Saímos de Mandacaru um dia depois, em direção a Barreirinhas. Às 18 hrs., aproximadamente, pegamos carona em um barco de pescador, preparado para passar uma semana em alto mar - só que um dos pescadores, no primeiro dia, ficou doente, e o barco precisou levá-lo de volta a Barreirinhas, onde havia assistência médica. Fomos deitados na cobertura do barco, subindo o Rio Preguiça - conversando e olhando para o céu. O litoral do Maranhão, à noite, é completamente escuro. Não há cidades próximas nem poluição. Conseguíamos enxergar milhares de estrelas pequenas e dezenas de estrelas cadentes. E, de repente, uma estrela apareceu piscando. Nós todos - nós três, em cima do barco - vimos a mesma cena, assustados: o que imaginávamos uma estrela se mexeu, e começou a piscar em outros lugares.
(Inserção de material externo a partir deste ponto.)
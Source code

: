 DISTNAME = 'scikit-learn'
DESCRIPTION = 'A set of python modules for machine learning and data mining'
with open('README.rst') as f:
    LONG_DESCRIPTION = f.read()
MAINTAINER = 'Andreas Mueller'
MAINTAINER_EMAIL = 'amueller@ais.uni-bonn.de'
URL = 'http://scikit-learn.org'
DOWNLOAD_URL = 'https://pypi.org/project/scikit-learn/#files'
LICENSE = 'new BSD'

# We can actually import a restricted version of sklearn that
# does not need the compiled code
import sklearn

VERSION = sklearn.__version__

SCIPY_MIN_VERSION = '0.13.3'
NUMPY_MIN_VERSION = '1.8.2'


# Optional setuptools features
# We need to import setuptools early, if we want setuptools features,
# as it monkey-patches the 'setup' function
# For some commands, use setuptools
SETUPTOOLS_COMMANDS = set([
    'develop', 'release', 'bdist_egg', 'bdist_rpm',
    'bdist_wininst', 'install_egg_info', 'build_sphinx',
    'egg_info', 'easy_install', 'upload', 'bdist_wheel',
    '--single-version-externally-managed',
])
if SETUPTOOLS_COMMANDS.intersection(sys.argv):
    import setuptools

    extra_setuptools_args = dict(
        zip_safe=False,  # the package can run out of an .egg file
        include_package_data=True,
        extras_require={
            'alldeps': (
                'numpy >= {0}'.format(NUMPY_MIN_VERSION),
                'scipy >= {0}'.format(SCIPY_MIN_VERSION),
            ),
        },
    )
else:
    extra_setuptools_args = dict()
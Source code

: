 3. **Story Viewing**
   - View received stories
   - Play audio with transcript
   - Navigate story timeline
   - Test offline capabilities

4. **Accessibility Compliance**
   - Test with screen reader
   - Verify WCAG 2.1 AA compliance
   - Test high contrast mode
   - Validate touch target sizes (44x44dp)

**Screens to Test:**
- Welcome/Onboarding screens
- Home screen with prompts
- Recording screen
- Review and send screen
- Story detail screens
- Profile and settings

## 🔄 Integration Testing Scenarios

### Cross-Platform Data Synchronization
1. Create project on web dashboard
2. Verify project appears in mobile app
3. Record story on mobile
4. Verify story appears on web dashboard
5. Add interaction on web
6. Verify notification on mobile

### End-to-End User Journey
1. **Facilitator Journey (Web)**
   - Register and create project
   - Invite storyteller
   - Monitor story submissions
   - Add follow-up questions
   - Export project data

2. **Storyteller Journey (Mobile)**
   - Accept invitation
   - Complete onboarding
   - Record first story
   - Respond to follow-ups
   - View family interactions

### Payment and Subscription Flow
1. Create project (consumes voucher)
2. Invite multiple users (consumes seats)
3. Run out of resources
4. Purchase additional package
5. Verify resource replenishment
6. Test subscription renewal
Não era vaga-lume - vimos alguns, e sabíamos diferenciar: não era vaga-lume, insisto. Não era avião. Não era estrela candente. Não era satélite. Não sabíamos o que era. Até hoje, eu não sei. Mas desconfio. E não posso - não vou - falar. Espero continuar sendo confiável.

Em Barreirinhas, aproveitamos mais os Lençóis Maranhenses, e depois, de ônibus, voltamos para Tutótia, para pegar o carro e seguir em frente - não estávamos ainda na metade do trajeto, em um mês de viagem. Continuamos nossos planos: fomos para o Ceará, cruzando o Norte do Piauí, para visitarmos o resto do litoral brasileiro. Passamos por todos os estados do nordeste. Pingamos em pontos simbólicos: o início da Transamazônica, o ponto mais próximo da África, o mais ocidental do Brasil, o em que o litoral começa a descer, etc. Visitamos praias maravilhosas. São os capítulos que descreverei na próxima coluna.

Naquele momento, ficou em nós, estudantes, a sensação de que tínhamos passado pelo pior, digamos assim: os momentos mais difíceis e mais arriscados. Tínhamos acabado de aprender a dirigir, e encaramos as estradas mais perigosas do Brasil - do mundo, por extensão. Onde tudo - acidentes, assaltos, etc. - podia acontecer, e acontecia, ao nosso lado. Estávamos sozinhos. No litoral, pensávamos, havia gente, pelo menos, e havia turistas. Camionetes gigantes carregavam equipes de reportagem pelas praias; encontrávamos, em cada cidade, os mesmos cinegrafistas, filmando a beleza - supostamente - escondida do Brasil; outros amigos e muitos estrangeiros também tinham essa idéia: de começar viajando, de carro ou de ônibus, de Fortaleza, mais ou menos, e descer conhecendo as praias. Seguimos então, daí em diante, o fluxo de muita gente. De repente, não estávamos mais sozinhos.